Le maire Denis Coderre a essuyé des critiques à l'Assemblée nationale, mardi, pour son rôle dans l'enquête policière qui s'est soldée par l'espionnage du journaliste Patrick Lagacé.

M. Coderre a admis qu'il s'est plaint directement à l'ancien chef du Service de police de la Ville de Montréal, Marc Parent, de fuites médiatiques dont il se disait victime.
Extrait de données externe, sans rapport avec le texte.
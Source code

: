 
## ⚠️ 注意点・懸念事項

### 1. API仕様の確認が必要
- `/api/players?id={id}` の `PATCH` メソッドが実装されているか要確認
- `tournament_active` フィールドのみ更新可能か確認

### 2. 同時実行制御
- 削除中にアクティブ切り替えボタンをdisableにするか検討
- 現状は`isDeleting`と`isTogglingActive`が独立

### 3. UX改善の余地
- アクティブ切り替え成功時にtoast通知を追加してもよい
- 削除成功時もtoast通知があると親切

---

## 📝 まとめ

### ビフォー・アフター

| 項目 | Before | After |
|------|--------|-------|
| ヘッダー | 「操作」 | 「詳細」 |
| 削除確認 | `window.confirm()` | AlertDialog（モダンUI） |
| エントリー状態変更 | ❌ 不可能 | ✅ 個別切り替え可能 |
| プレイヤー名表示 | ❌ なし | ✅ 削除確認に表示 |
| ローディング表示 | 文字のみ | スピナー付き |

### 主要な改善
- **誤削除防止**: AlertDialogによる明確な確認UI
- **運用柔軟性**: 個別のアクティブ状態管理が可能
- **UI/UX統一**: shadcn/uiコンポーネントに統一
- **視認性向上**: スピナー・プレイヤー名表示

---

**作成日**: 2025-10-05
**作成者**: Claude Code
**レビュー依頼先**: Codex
Cette conversation a mené au déclenchement d'une enquête au cours de laquelle le relevé téléphonique de M. Lagacé a été consulté durant deux semaines.
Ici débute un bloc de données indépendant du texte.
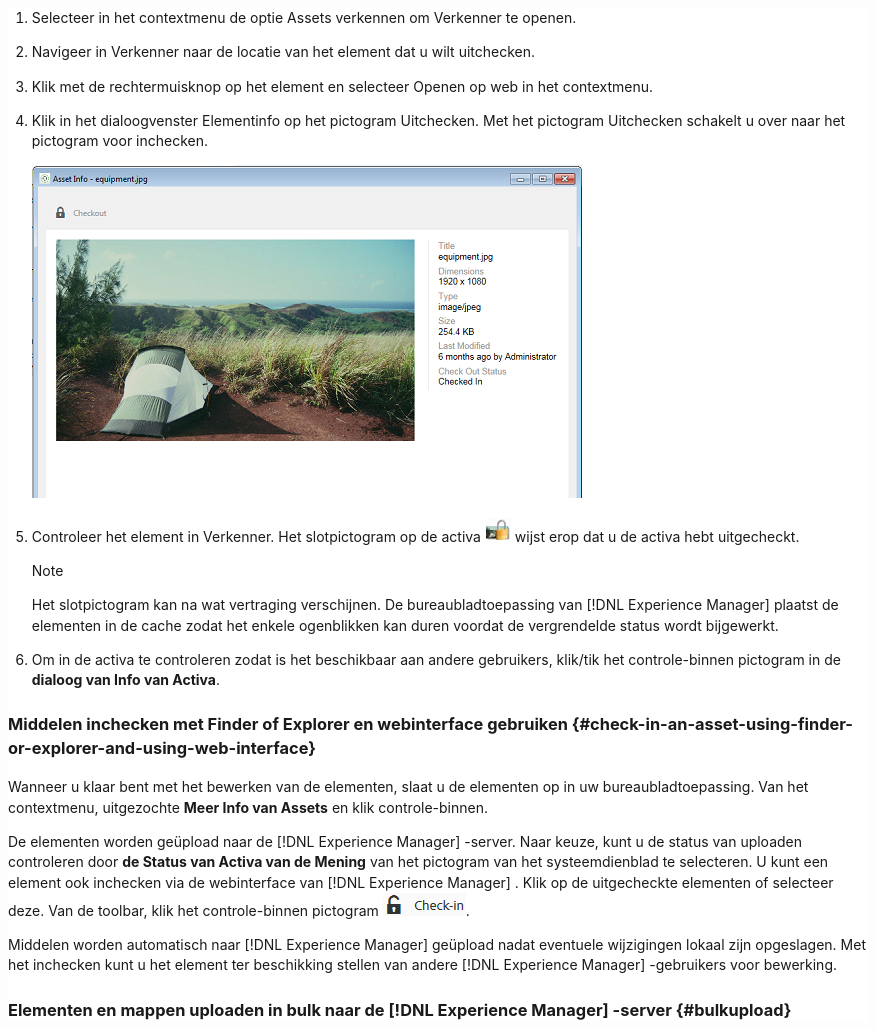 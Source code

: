 1. Selecteer in het contextmenu de optie Assets verkennen om Verkenner te openen.
1. Navigeer in Verkenner naar de locatie van het element dat u wilt uitchecken.
1. Klik met de rechtermuisknop op het element en selecteer Openen op web in het contextmenu.
1. Klik in het dialoogvenster Elementinfo op het pictogram Uitchecken. Met het pictogram Uitchecken schakelt u over naar het pictogram voor inchecken.

   ![&#x200B; het pictogramknevels van de Controle &#x200B;](assets/checkout_icon_toggles.png)

1. Controleer het element in Verkenner. Het slotpictogram op de activa ![&#x200B; het slotpictogram van Activa &#x200B;](assets/do-not-localize/aemassets_icon_lockcheckout.png) wijst erop dat u de activa hebt uitgecheckt.

   >[!NOTE]
   >
   >Het slotpictogram kan na wat vertraging verschijnen. De bureaubladtoepassing van [!DNL Experience Manager] plaatst de elementen in de cache zodat het enkele ogenblikken kan duren voordat de vergrendelde status wordt bijgewerkt.

1. Om in de activa te controleren zodat is het beschikbaar aan andere gebruikers, klik/tik het controle-binnen pictogram in de **dialoog van Info van Activa**.

### Middelen inchecken met Finder of Explorer en webinterface gebruiken {#check-in-an-asset-using-finder-or-explorer-and-using-web-interface}

Wanneer u klaar bent met het bewerken van de elementen, slaat u de elementen op in uw bureaubladtoepassing. Van het contextmenu, uitgezochte **Meer Info van Assets** en klik controle-binnen.

De elementen worden geüpload naar de [!DNL Experience Manager] -server. Naar keuze, kunt u de status van uploaden controleren door **de Status van Activa van de Mening** van het pictogram van het systeemdienblad te selecteren. U kunt een element ook inchecken via de webinterface van [!DNL Experience Manager] . Klik op de uitgecheckte elementen of selecteer deze. Van de toolbar, klik het controle-binnen pictogram ![&#x200B; controle-binnen pictogram &#x200B;](assets/do-not-localize/aemassets_icon_checkin.png).

Middelen worden automatisch naar [!DNL Experience Manager] geüpload nadat eventuele wijzigingen lokaal zijn opgeslagen. Met het inchecken kunt u het element ter beschikking stellen van andere [!DNL Experience Manager] -gebruikers voor bewerking.

### Elementen en mappen uploaden in bulk naar de [!DNL Experience Manager] -server {#bulkupload}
Le comportement du maire lui a valu une critique à peine voilée du premier ministre Philippe Couillard, qui a lancé un «appel à la prudence» aux élus dans leurs rapports avec la police.
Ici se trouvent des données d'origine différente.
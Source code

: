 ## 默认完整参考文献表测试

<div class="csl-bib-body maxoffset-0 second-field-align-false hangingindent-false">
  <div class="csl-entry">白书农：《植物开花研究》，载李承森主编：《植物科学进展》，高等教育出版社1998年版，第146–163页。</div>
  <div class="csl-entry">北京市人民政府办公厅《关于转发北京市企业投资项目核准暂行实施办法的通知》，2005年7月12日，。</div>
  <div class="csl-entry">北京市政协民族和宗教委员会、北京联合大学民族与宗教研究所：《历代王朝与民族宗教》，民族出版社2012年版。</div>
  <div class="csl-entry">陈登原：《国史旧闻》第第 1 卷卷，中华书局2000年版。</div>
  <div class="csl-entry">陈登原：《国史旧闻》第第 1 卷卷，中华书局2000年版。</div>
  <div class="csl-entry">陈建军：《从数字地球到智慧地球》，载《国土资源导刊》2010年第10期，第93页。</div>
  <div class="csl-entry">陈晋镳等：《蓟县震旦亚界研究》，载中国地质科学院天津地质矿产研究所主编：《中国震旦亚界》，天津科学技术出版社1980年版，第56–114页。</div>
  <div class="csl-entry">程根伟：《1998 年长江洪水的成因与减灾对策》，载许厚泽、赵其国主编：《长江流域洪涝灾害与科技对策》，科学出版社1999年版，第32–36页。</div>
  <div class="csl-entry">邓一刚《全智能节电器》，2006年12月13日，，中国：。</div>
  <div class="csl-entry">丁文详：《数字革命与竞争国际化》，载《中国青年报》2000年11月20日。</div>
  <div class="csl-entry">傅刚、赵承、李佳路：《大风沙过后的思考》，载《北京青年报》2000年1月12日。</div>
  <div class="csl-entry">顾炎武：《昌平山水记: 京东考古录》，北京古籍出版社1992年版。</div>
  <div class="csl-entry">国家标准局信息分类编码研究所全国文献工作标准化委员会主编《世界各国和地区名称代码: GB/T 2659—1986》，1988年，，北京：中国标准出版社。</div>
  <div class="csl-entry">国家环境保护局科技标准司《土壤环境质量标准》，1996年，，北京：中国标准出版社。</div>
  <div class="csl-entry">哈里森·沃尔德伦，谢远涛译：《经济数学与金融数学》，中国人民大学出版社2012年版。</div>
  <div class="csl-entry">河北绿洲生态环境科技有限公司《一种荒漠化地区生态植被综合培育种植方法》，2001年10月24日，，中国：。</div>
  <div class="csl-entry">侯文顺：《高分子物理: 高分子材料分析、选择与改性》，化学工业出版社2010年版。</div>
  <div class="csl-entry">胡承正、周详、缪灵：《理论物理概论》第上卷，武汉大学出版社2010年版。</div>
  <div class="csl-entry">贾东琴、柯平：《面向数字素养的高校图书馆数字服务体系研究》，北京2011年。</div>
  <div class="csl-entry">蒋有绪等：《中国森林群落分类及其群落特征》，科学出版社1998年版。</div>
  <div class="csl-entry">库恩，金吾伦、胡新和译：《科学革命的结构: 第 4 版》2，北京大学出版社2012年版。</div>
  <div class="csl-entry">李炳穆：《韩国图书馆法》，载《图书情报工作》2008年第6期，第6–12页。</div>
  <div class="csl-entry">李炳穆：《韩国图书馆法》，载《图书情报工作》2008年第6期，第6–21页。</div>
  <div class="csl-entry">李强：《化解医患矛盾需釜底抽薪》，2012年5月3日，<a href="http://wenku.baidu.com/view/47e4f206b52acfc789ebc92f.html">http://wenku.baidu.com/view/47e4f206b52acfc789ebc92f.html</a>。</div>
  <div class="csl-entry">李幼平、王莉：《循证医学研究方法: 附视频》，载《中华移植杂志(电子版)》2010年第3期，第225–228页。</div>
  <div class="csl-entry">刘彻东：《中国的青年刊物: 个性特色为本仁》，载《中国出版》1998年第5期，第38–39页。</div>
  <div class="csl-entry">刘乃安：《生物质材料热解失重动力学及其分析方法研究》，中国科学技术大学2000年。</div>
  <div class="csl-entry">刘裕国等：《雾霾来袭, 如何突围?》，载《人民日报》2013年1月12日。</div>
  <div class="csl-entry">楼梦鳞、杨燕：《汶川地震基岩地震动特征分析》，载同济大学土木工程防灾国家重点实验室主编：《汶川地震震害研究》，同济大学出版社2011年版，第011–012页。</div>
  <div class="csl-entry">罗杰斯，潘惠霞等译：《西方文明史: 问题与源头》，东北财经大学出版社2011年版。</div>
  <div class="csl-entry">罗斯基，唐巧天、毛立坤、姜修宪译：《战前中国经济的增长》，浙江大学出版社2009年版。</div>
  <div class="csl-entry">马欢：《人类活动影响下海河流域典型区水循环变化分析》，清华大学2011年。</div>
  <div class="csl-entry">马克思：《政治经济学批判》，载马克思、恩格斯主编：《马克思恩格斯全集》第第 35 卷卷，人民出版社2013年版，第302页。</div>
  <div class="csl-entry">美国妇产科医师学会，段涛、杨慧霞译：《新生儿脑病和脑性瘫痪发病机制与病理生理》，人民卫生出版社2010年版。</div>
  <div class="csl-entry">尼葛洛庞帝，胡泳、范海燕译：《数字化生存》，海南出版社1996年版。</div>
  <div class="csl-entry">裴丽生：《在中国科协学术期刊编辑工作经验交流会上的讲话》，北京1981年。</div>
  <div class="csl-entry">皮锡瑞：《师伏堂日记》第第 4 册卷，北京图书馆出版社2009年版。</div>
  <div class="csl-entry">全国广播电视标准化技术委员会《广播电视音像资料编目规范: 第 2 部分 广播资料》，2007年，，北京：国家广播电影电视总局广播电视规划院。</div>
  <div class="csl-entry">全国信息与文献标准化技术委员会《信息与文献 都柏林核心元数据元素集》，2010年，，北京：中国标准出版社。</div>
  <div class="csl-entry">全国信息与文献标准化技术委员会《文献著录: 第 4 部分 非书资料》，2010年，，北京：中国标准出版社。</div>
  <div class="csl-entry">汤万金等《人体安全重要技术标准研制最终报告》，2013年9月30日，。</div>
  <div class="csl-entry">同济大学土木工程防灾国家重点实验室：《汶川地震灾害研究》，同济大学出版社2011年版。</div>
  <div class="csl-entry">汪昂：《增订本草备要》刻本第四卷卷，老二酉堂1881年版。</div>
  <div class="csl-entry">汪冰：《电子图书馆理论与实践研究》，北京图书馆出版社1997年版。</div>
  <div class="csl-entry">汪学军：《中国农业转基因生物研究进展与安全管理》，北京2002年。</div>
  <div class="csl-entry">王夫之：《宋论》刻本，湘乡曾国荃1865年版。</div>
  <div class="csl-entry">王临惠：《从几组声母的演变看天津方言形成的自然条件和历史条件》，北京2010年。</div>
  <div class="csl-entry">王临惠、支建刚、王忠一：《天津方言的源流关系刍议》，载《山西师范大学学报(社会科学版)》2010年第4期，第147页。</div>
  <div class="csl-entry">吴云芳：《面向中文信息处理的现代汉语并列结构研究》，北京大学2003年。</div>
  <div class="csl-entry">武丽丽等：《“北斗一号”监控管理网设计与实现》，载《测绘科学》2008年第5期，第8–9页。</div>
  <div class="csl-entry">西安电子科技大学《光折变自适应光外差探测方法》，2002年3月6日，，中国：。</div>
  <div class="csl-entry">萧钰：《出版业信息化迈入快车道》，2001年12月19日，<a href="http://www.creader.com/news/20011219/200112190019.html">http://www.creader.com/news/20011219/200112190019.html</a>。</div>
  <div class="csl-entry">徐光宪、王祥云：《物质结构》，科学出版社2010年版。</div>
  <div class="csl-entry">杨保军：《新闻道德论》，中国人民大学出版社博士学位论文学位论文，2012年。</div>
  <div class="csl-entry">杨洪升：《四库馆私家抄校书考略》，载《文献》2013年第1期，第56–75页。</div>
«On doit être excessivement prudents, et même plus que prudents, dans tout lien entre les élus et les forces policières au sujet d'enquêtes ou pendant des enquêtes», a affirmé M. Couillard.

Mais son ministre de la Sécurité publique, Martin Coiteux, s'est abstenu de critiquer Denis Coderre pour son intervention auprès du patron du SPVM. Il n'avait pourtant pas hésité à qualifier d'«assez particulier» et de «quand même curieux» que le péquiste Stéphane Bergeron, qui était ministre de la Sécurité publique en 2013, ait fait une intervention auprès du patron de la SQ après avoir reçu une lettre du président de la FTQ Michel Arsenault. Ce dernier se plaignait que des médias étaient en mesure de diffuser des extraits de l'écoute électronique dont il avait fait l'objet par les policiers. L'affaire avait mené à la surveillance électronique de journalistes par la SQ.    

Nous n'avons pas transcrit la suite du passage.